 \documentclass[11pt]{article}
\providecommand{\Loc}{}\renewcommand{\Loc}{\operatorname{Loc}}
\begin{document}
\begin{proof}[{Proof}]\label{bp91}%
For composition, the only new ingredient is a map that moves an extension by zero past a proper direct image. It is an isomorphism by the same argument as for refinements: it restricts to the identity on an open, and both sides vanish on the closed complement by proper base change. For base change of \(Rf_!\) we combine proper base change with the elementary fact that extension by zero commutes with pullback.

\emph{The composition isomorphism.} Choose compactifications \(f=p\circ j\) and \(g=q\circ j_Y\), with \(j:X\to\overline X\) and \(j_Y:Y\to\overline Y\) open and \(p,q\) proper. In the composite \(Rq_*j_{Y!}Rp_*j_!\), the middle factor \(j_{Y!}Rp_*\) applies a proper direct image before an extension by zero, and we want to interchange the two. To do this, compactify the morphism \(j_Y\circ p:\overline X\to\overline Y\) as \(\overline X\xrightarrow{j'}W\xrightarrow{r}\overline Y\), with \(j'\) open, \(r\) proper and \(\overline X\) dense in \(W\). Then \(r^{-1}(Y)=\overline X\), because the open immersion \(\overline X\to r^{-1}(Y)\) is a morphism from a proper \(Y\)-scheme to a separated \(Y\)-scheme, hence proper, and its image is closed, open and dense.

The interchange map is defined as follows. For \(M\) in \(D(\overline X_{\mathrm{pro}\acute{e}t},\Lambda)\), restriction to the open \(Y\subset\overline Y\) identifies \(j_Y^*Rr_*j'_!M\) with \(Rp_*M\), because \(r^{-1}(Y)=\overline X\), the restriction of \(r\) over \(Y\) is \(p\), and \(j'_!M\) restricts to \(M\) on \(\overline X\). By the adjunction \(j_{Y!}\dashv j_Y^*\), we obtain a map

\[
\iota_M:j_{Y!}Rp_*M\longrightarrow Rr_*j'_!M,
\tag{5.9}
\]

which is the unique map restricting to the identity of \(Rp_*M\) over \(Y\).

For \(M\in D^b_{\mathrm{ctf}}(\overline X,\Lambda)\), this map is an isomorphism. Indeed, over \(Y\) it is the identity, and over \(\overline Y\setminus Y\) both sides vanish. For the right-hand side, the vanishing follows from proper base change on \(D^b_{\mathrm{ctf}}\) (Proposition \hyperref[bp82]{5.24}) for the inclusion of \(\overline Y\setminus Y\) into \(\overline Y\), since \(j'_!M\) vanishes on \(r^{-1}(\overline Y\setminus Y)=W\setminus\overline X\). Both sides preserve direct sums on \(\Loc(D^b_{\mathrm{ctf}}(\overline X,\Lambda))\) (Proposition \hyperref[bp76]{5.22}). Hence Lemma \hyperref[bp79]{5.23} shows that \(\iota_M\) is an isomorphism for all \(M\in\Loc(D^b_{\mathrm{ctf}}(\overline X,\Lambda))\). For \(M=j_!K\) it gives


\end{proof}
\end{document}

# # # # # # #

All of the listing above should be restated word for word.

Output of the task:
 \documentclass[11pt]{article}
\providecommand{\Loc}{}\renewcommand{\Loc}{\operatorname{Loc}}
\begin{document}
\begin{proof}[{Proof}]\label{bp91}%
For composition, the only new ingredient is a map that moves an extension by zero past a proper direct image. It is an isomorphism by the same argument as for refinements: it restricts to the identity on an open, and both sides vanish on the closed complement by proper base change. For base change of \(Rf_!\) we combine proper base change with the elementary fact that extension by zero commutes with pullback.

\emph{The composition isomorphism.} Choose compactifications \(f=p\circ j\) and \(g=q\circ j_Y\), with \(j:X\to\overline X\) and \(j_Y:Y\to\overline Y\) open and \(p,q\) proper. In the composite \(Rq_*j_{Y!}Rp_*j_!\), the middle factor \(j_{Y!}Rp_*\) applies a proper direct image before an extension by zero, and we want to interchange the two. To do this, compactify the morphism \(j_Y\circ p:\overline X\to\overline Y\) as \(\overline X\xrightarrow{j'}W\xrightarrow{r}\overline Y\), with \(j'\) open, \(r\) proper and \(\overline X\) dense in \(W\). Then \(r^{-1}(Y)=\overline X\), because the open immersion \(\overline X\to r^{-1}(Y)\) is a morphism from a proper \(Y\)-scheme to a separated \(Y\)-scheme, hence proper, and its image is closed, open and dense.

The interchange map is defined as follows. For \(M\) in \(D(\overline X_{\mathrm{pro}\acute{e}t},\Lambda)\), restriction to the open \(Y\subset\overline Y\) identifies \(j_Y^*Rr_*j'_!M\) with \(Rp_*M\), because \(r^{-1}(Y)=\overline X\), the restriction of \(r\) over \(Y\) is \(p\), and \(j'_!M\) restricts to \(M\) on \(\overline X\). By the adjunction \(j_{Y!}\dashv j_Y^*\), we obtain a map

\[
\iota_M:j_{Y!}Rp_*M\longrightarrow Rr_*j'_!M,
\tag{5.9}
\]

which is the unique map restricting to the identity of \(Rp_*M\) over \(Y\).

For \(M\in D^b_{\mathrm{ctf}}(\overline X,\Lambda)\), this map is an isomorphism. Indeed, over \(Y\) it is the identity, and over \(\overline Y\setminus Y\) both sides vanish. For the right-hand side, the vanishing follows from proper base change on \(D^b_{\mathrm{ctf}}\) (Proposition \hyperref[bp82]{5.24}) for the inclusion of \(\overline Y\setminus Y\) into \(\overline Y\), since \(j'_!M\) vanishes on \(r^{-1}(\overline Y\setminus Y)=W\setminus\overline X\). Both sides preserve direct sums on \(\Loc(D^b_{\mathrm{ctf}}(\overline X,\Lambda))\) (Proposition \hyperref[bp76]{5.22}). Hence Lemma \hyperref[bp79]{5.23} shows that \(\iota_M\) is an isomorphism for all \(M\in\Loc(D^b_{\mathrm{ctf}}(\overline X,\Lambda))\). For \(M=j_!K\) it gives


\end{proof}
\end{document}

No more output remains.